* Work instruction *
Using the listing below, report each line holding the string "pull".
----- Stored data
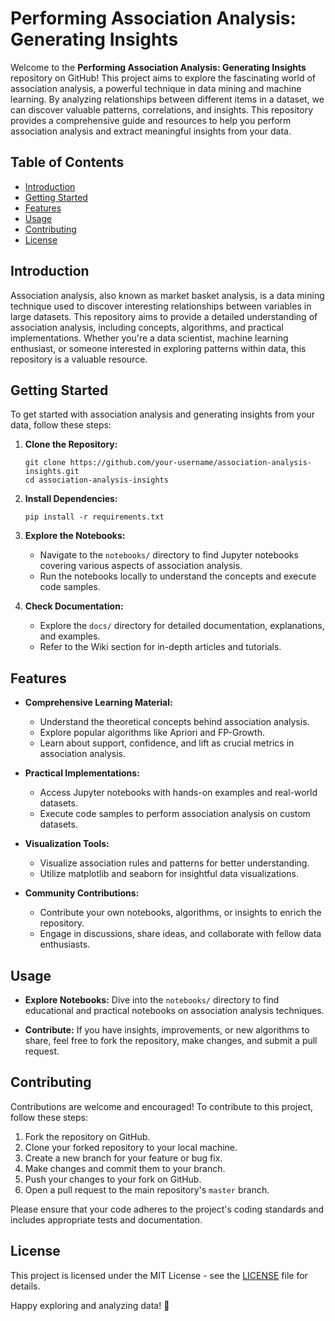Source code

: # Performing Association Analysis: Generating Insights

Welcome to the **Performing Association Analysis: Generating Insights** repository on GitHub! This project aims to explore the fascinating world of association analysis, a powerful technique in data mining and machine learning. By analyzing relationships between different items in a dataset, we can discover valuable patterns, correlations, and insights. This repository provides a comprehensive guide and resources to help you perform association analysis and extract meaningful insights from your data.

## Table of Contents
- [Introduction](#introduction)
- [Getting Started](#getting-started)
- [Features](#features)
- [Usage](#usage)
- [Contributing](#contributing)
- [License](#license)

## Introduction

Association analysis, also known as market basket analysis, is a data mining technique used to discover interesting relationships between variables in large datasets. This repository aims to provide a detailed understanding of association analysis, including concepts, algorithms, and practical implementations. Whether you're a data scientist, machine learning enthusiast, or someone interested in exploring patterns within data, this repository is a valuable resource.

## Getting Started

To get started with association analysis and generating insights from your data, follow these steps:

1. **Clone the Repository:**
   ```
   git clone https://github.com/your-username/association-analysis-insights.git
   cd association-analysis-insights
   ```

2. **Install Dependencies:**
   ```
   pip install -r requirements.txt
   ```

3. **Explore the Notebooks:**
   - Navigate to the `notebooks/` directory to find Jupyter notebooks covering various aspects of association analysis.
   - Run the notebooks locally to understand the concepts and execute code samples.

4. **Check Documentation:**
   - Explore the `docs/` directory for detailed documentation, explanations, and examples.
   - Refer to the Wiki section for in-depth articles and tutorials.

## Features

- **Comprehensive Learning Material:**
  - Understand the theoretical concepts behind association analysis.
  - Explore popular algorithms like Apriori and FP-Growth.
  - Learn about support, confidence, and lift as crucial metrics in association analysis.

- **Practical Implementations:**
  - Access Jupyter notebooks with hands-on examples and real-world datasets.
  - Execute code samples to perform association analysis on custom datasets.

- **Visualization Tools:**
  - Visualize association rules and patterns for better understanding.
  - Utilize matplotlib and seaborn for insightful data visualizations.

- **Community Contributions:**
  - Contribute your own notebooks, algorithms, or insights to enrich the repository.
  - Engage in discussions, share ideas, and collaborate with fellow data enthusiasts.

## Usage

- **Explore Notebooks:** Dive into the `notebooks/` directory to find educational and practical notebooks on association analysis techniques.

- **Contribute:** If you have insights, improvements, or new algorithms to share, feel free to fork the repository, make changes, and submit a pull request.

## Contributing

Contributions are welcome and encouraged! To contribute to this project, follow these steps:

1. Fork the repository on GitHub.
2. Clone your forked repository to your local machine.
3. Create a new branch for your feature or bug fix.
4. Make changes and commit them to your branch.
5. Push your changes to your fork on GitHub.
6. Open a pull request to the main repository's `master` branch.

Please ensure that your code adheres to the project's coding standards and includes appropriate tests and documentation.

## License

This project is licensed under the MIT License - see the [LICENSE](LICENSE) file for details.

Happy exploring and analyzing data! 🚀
----------
----- Stored data
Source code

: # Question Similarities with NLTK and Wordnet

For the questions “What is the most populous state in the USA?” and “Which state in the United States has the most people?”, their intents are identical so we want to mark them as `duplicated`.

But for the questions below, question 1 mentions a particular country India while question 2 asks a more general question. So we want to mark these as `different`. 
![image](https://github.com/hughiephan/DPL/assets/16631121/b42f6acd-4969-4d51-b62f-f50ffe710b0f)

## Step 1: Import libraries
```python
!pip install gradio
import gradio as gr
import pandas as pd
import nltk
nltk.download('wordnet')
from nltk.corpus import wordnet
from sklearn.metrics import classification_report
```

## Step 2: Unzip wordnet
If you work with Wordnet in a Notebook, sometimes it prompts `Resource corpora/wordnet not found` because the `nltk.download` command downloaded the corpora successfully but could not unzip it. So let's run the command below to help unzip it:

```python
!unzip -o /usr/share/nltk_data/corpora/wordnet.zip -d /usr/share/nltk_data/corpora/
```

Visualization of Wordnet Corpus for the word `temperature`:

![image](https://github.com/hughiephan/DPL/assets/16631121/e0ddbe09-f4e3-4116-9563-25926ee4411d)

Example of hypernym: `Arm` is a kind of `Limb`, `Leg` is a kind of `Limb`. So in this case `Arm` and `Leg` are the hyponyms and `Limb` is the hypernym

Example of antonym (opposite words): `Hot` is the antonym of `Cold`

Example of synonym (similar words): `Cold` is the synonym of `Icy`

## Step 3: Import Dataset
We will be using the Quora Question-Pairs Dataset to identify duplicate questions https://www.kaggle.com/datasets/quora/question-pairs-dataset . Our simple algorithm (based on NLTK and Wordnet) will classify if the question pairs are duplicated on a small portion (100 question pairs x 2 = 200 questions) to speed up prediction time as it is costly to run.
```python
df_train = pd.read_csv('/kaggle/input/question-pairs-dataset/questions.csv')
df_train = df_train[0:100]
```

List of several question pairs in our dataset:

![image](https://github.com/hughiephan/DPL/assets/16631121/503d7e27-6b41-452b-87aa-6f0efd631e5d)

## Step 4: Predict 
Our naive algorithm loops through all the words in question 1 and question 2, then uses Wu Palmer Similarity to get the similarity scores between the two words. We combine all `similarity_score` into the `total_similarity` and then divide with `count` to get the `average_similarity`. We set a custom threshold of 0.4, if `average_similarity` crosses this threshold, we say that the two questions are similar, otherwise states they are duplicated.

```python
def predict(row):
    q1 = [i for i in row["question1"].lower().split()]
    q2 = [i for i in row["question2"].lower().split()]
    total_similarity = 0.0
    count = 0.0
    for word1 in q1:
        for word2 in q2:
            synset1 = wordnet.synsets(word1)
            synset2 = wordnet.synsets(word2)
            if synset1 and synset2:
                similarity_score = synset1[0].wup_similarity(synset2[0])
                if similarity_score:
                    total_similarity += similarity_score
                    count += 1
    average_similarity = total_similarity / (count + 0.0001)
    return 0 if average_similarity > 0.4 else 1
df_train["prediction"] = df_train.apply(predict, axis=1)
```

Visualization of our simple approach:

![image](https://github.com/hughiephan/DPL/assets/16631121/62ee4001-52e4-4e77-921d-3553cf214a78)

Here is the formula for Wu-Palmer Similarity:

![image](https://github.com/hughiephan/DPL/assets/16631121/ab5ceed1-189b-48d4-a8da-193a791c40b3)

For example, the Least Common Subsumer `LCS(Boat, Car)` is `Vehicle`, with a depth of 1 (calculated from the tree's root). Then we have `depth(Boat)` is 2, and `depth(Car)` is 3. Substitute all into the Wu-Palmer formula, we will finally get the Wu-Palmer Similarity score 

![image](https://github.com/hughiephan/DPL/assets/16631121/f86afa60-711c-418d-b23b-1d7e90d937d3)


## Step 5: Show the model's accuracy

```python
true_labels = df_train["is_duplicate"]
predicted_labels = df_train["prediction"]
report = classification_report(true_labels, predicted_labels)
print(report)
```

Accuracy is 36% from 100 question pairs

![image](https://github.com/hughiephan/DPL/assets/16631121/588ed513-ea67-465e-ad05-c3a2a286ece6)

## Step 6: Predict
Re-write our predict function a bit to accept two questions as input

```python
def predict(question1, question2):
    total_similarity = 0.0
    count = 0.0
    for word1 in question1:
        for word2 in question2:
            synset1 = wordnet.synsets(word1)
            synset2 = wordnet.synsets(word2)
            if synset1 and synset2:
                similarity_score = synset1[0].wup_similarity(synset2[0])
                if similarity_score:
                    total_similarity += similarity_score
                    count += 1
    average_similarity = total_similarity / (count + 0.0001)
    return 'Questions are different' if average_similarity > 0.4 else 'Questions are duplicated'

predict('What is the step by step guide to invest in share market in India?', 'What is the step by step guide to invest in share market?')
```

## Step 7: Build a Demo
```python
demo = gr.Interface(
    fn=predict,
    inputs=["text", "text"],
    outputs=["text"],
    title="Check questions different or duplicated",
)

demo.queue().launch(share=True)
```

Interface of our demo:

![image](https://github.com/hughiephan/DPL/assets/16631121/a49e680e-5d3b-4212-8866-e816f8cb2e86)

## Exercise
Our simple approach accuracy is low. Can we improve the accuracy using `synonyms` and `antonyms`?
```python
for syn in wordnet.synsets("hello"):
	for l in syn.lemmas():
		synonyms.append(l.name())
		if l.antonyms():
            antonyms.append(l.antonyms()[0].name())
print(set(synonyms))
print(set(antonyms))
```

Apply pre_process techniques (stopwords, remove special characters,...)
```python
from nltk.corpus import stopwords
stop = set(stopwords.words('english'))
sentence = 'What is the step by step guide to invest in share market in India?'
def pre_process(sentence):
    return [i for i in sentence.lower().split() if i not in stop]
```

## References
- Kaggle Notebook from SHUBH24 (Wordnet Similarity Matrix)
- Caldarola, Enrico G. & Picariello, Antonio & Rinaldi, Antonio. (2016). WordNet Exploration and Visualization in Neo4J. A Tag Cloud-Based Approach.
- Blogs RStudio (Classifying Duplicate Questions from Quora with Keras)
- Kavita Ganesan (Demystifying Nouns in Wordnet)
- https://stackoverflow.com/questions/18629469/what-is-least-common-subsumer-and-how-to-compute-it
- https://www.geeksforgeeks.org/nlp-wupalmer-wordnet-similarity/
----------
* Exercise answer *
- **Contribute:** If you have insights, improvements, or new algorithms to share, feel free to fork the repository, make changes, and submit a pull request.
6. Open a pull request to the main repository's `master` branch.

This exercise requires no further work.